India Can Turn Hunger Gains Into Lasting Change

With global chronic undernourishment now on a downward trend, the world is beginning to turn a corner in its fight against hunger. The UN’s newly released State of Food Security and Nutrition in the World 2025 reports that 673 million people (8.2 percent of the world’s population) were undernourished in 2024. This is down from 688 million in 2023. Although we have not yet returned to pre-pandemic levels (7.3 percent in 2018), this reversal marks a welcome shift from the sharp rise experienced during COVID-19.

India has played a decisive role in this global progress. The gains are the result of policy investments in food security and nutrition, increasingly driven by digital technology, smarter governance, and improved service delivery.

Revised estimates using the latest National Sample Survey data on household consumption show that the prevalence of undernourishment in India declined from 14.3 percent in 2020–22 to 12 percent in 2022–24. In absolute terms, this means 30 million fewer people living with hunger — an impressive achievement considering the scale of the population and the depth of disruption caused by the pandemic.

Source: FAOSTAT

At the center of this progress is India’s Public Distribution System, which has undergone a profound transformation. Once notorious for corruption and inefficiencies, the system has been revitalized through digitalization, Aadhaar-enabled targeting, real-time inventory tracking, and biometric authentication. The rollout of electronic point-of-sale systems and the One Nation One Ration Card platform has made entitlements portable across the country, particularly crucial for internal migrants and vulnerable households.

These innovations allowed India to rapidly scale up food support during the pandemic and continue to ensure access to subsidized staples for more than 800 million people.

Now progress on calories must give way to progress on nutrition. The cost of a healthy diet in India remains unaffordable for over 40.4 percent of the population in 2024, driven by high prices of nutrient-dense foods, inadequate cold chains, and inefficient market linkages. That said, India has begun investing in improving the quality of calories. For example, the PM POSHAN school feeding scheme, launched in 2021, and the Integrated Child Development Services are now focusing on dietary diversity and nutrition sensitivity, laying the foundation for long-term improvements in child development and public health.

New data in the UN report also shows progress the country has made in making healthy diets more affordable despite food inflation.

Source: The State of Food Security and Nutrition in the World 2025

What is happening underscores a larger structural challenge: even as hunger falls, malnutrition, obesity, and micronutrient deficiencies are rising. This is especially so among poor urban and rural populations.

India can meet this challenge by transforming its agrifood system. This means boosting the production and affordability of nutrient-rich foods such as pulses, fruits, vegetables, and animal-source products, which are often out of reach for low-income families. It also means investing in post-harvest infrastructure, like cold storage and digital logistics systems, to reduce the estimated 13 percent of food lost between farm and market. These losses directly affect food availability and affordability.

In addition, India should expand support for women-led food enterprises and local cooperatives, especially those cultivating climate-resilient crops, as these can enhance both nutrition and livelihoods.

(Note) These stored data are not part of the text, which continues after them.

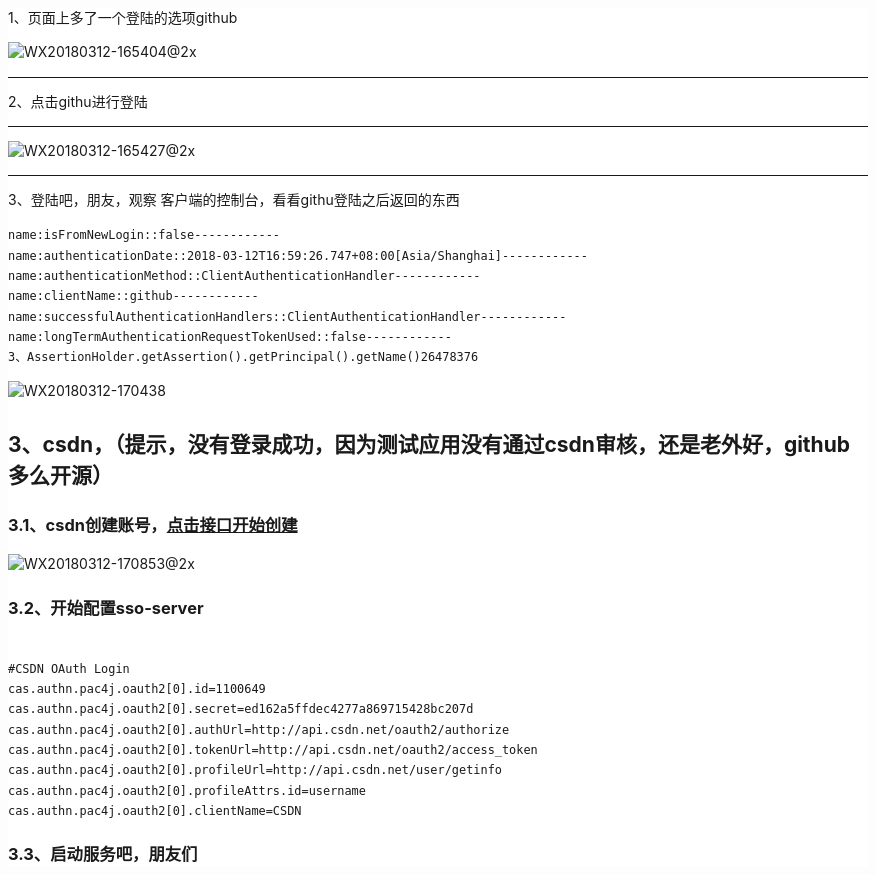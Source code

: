 1、页面上多了一个登陆的选项github

![WX20180312-165404@2x](https://raw.githubusercontent.com/HealerJean/HealerJean.github.io/master/blogImages/WX20180312-165404@2x.png)

---

2、点击githu进行登陆

---

![WX20180312-165427@2x](https://raw.githubusercontent.com/HealerJean/HealerJean.github.io/master/blogImages/WX20180312-165427@2x.png)

---

3、登陆吧，朋友，观察 客户端的控制台，看看githu登陆之后返回的东西


```
name:isFromNewLogin::false------------
name:authenticationDate::2018-03-12T16:59:26.747+08:00[Asia/Shanghai]------------
name:authenticationMethod::ClientAuthenticationHandler------------
name:clientName::github------------
name:successfulAuthenticationHandlers::ClientAuthenticationHandler------------
name:longTermAuthenticationRequestTokenUsed::false------------
3、AssertionHolder.getAssertion().getPrincipal().getName()26478376

```
![WX20180312-170438](https://raw.githubusercontent.com/HealerJean/HealerJean.github.io/master/blogImages/WX20180312-170438.png)

## 3、csdn，（提示，没有登录成功，因为测试应用没有通过csdn审核，还是老外好，github多么开源）

### 3.1、csdn创建账号，[点击接口开始创建](http://open.csdn.net/apps)

![WX20180312-170853@2x](https://raw.githubusercontent.com/HealerJean/HealerJean.github.io/master/blogImages/WX20180312-170853@2x.png)

### 3.2、开始配置sso-server


```

#CSDN OAuth Login
cas.authn.pac4j.oauth2[0].id=1100649
cas.authn.pac4j.oauth2[0].secret=ed162a5ffdec4277a869715428bc207d
cas.authn.pac4j.oauth2[0].authUrl=http://api.csdn.net/oauth2/authorize
cas.authn.pac4j.oauth2[0].tokenUrl=http://api.csdn.net/oauth2/access_token
cas.authn.pac4j.oauth2[0].profileUrl=http://api.csdn.net/user/getinfo
cas.authn.pac4j.oauth2[0].profileAttrs.id=username
cas.authn.pac4j.oauth2[0].clientName=CSDN

```

### 3.3、启动服务吧，朋友们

And it must continue leveraging its digital advantage. Platforms such as AgriStack, e-NAM, and geospatial data tools can strengthen market access, improve agricultural planning, and enhance the delivery of nutrition-sensitive interventions.

These aren’t just national imperatives; they are global contributions. As a leader among developing countries, India is well-positioned to share its innovations in digital governance, social protection, and data-driven agriculture with others across the Global South. India’s experience shows that reducing hunger is not only possible, but that it can be scaled when backed by political will, smart investment, and inclusion.

With just five years left to meet the Sustainable Development Goals, including SDG 2 on ending hunger, India’s recent performance gives me hope. But sustaining this momentum will require a shift from delivering sustenance to delivering nutrition, resilience, and opportunity.

The hunger clock is ticking. India is no longer just feeding itself. The path to ending global hunger runs through India, and its continued leadership is essential to getting us there.

A version of this article was published in The Hindu on August 19, 2025.